To be blunt, it is very, very difficult to imagine a close buddy of the AHA, which also opposes ideas such as a Medicare-based public option, getting on board with any kind of ambitious health care reform agenda.
In the end, Neal can’t stop a bill entirely on his own. Other House committees can write health care legislation, and Nancy Pelosi can bring pretty much whatever she wants to the floor, which is why the death of the surprise medical bills legislation raised questions about whether progressives could trust the speaker herself when it came to health care. Beyond that, if it does come time for a big insurance reform bill, it’s possible that anything passed by the House will just get big-footed by whatever the Senate produces.

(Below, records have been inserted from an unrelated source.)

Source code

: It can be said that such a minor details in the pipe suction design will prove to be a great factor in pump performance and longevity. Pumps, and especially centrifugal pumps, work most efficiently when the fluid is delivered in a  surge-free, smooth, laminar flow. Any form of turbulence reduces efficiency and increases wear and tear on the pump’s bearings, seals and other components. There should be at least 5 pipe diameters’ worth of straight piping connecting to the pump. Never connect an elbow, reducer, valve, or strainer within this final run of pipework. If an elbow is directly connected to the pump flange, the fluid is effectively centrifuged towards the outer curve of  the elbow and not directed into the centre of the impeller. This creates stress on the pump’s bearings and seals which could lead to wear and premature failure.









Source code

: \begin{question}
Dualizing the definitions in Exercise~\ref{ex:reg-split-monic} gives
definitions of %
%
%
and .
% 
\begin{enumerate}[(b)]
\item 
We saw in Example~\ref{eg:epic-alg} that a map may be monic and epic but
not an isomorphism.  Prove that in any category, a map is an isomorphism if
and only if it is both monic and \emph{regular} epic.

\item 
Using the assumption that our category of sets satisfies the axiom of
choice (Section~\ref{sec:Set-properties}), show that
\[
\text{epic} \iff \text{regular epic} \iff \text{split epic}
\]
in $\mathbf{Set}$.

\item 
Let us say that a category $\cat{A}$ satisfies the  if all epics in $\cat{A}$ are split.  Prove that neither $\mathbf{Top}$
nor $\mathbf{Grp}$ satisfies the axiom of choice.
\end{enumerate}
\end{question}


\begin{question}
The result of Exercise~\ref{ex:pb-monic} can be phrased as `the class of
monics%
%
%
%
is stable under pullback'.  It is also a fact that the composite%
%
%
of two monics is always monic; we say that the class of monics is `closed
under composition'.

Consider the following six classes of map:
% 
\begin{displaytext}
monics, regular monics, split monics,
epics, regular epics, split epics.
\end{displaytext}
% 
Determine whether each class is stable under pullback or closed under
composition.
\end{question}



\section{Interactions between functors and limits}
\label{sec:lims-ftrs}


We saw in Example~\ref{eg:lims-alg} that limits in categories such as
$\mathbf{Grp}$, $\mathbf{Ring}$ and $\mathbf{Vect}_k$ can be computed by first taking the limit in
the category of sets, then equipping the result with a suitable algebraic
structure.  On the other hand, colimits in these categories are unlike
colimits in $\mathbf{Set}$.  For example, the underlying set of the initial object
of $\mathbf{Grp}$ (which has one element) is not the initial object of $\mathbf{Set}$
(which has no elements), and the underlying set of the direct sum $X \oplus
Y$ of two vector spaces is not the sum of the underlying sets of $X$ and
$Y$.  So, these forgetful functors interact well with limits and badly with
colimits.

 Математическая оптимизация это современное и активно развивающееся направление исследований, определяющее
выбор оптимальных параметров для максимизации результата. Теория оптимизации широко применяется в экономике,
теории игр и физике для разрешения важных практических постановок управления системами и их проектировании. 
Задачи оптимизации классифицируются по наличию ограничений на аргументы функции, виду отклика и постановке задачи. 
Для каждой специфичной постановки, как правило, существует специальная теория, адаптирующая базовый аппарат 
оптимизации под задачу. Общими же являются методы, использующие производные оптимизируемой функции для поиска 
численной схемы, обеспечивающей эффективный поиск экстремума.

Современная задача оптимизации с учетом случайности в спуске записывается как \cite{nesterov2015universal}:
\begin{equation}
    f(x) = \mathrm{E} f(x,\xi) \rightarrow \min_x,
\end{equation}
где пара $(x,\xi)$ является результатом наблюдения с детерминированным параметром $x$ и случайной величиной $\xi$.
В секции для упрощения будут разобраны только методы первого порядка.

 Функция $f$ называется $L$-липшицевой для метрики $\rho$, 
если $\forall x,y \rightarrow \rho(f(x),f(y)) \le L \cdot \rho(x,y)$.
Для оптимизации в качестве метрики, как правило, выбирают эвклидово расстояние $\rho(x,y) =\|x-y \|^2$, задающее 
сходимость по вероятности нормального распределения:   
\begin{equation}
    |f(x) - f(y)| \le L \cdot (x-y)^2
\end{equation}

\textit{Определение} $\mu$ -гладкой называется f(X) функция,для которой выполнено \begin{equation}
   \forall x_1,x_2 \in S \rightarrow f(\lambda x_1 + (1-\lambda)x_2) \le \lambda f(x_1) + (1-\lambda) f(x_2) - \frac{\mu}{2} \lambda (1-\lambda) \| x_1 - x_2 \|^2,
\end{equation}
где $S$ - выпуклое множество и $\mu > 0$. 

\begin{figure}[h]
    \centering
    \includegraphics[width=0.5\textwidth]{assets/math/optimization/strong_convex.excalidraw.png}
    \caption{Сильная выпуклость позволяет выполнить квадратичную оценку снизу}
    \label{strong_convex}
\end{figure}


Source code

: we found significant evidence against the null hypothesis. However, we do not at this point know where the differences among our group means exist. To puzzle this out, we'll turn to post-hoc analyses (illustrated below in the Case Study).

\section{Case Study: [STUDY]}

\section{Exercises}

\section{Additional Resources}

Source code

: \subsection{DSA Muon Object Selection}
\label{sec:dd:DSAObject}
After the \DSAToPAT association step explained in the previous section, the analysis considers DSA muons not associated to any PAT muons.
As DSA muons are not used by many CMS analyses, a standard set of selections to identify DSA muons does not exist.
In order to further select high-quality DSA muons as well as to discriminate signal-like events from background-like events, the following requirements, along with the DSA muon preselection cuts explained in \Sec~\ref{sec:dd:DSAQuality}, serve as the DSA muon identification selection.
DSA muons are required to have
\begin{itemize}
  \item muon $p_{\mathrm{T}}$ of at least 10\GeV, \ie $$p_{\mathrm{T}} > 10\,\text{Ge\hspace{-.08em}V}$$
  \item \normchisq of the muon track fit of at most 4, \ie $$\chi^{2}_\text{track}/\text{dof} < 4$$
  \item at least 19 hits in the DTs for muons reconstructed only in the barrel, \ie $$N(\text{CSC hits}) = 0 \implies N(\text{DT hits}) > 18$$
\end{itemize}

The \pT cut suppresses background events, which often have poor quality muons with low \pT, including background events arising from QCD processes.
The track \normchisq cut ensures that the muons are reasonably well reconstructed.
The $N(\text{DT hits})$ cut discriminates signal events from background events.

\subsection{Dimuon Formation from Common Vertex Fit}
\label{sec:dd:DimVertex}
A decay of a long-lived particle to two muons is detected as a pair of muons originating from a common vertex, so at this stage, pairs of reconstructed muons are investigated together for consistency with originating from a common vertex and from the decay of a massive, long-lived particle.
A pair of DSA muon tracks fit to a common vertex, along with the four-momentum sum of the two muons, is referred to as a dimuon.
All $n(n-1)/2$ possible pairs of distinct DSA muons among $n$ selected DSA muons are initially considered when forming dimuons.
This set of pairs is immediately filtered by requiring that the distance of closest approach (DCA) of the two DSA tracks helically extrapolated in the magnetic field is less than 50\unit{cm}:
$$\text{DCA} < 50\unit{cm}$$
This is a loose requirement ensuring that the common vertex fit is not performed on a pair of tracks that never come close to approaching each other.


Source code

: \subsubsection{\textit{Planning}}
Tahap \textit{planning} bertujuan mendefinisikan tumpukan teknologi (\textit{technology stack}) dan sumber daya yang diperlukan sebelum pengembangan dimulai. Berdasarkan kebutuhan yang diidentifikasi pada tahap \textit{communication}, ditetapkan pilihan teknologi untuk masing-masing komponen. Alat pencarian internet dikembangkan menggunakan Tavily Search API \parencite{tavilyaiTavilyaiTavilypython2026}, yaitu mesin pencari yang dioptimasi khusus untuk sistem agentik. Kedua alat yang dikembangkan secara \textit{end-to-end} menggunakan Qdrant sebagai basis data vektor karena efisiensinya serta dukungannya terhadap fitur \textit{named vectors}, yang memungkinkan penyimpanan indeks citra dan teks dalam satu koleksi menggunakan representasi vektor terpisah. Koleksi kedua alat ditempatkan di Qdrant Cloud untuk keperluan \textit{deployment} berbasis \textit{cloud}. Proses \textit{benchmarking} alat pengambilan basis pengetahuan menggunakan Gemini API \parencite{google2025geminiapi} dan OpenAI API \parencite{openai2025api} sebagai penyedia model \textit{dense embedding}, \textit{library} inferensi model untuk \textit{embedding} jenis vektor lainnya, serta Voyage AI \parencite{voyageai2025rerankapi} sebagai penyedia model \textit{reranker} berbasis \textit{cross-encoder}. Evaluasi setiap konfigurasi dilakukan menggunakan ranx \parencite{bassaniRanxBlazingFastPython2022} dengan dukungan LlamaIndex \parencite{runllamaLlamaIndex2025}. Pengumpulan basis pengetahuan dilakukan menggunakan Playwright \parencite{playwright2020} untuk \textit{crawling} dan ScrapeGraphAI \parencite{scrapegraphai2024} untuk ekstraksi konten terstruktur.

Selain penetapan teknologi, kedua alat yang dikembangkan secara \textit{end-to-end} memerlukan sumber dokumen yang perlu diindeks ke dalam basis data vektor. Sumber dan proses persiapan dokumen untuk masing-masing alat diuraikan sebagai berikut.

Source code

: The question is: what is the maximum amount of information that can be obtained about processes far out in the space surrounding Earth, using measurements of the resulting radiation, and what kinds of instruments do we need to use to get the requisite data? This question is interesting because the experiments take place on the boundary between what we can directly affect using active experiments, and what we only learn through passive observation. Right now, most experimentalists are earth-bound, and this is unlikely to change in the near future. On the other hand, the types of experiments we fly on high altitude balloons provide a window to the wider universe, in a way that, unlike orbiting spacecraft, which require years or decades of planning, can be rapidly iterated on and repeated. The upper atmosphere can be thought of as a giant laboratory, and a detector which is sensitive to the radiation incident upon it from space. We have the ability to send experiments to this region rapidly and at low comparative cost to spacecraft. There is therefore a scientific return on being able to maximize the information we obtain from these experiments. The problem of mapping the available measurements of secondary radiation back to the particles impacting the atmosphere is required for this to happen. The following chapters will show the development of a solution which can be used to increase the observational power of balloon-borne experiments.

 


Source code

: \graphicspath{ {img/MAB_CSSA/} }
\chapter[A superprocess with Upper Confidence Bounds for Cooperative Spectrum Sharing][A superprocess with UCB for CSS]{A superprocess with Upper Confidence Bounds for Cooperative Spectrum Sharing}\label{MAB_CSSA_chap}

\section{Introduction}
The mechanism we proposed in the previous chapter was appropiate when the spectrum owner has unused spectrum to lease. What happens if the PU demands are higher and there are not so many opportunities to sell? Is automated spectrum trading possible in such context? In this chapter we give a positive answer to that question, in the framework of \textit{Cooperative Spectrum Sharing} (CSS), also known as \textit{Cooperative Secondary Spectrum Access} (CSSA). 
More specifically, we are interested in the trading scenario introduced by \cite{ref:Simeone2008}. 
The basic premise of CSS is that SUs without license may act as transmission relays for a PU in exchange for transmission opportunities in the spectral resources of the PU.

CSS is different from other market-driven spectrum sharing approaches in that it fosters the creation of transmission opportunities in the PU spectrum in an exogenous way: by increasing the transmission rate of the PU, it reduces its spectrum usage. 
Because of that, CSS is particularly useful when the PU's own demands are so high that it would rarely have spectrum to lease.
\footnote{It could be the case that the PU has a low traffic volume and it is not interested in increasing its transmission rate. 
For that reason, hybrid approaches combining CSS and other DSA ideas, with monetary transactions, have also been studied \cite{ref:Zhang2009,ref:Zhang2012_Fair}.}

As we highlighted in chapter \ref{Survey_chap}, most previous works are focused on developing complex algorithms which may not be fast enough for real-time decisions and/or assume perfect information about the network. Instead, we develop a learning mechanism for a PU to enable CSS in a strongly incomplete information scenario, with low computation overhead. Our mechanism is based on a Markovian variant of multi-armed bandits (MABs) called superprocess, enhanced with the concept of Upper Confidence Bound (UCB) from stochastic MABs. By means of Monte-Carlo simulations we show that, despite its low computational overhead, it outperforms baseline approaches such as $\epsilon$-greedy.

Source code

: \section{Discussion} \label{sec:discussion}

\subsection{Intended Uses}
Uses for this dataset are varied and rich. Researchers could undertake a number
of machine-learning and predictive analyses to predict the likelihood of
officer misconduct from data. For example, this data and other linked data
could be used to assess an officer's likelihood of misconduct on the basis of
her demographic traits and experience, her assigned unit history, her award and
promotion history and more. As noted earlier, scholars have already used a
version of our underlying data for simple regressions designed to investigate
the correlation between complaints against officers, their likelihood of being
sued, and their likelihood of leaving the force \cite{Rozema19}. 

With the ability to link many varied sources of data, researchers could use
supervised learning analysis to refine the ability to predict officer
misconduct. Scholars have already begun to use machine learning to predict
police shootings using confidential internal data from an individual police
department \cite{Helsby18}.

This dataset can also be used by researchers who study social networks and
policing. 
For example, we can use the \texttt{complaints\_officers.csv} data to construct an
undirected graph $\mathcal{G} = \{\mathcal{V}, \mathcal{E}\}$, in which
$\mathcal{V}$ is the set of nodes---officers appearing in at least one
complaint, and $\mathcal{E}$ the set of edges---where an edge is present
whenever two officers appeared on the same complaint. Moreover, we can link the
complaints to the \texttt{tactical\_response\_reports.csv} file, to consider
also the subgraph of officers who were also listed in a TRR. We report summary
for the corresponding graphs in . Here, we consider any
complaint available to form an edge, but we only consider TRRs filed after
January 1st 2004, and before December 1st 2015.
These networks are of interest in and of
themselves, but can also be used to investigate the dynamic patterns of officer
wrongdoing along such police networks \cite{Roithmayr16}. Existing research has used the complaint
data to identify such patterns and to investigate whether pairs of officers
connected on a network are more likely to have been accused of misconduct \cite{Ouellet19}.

But Neal’s continued presence in Congress would almost certainly make the path of reform harder, both because of his formal influence and his informal sway within the caucus. At the moment, there’s a quiet debate among Democrats in Congress about whether the party should pursue a strong public option like Joe Biden has proposed on the campaign trail, or take a much narrower approach perhaps focused on beefing up Obamacare’s subsidies and passing prescription drug reform. If Neal keeps his seat, he’ll almost certainly push for extreme incrementalism. It might be a slight exaggeration to suggest, as writers like Jon Walker and Ryan Cooper have in their good pieces about Neal, that his survival will be a death knell for any kind of serious reform. But it would send a signal to his colleagues like Pelosi, who has thrown all her support behind him in this race, that there might not be much of a price to pay for cow-towing to donors by pursuing moderate at the expense of normal families. Let’s hope Neal finally gets the boot.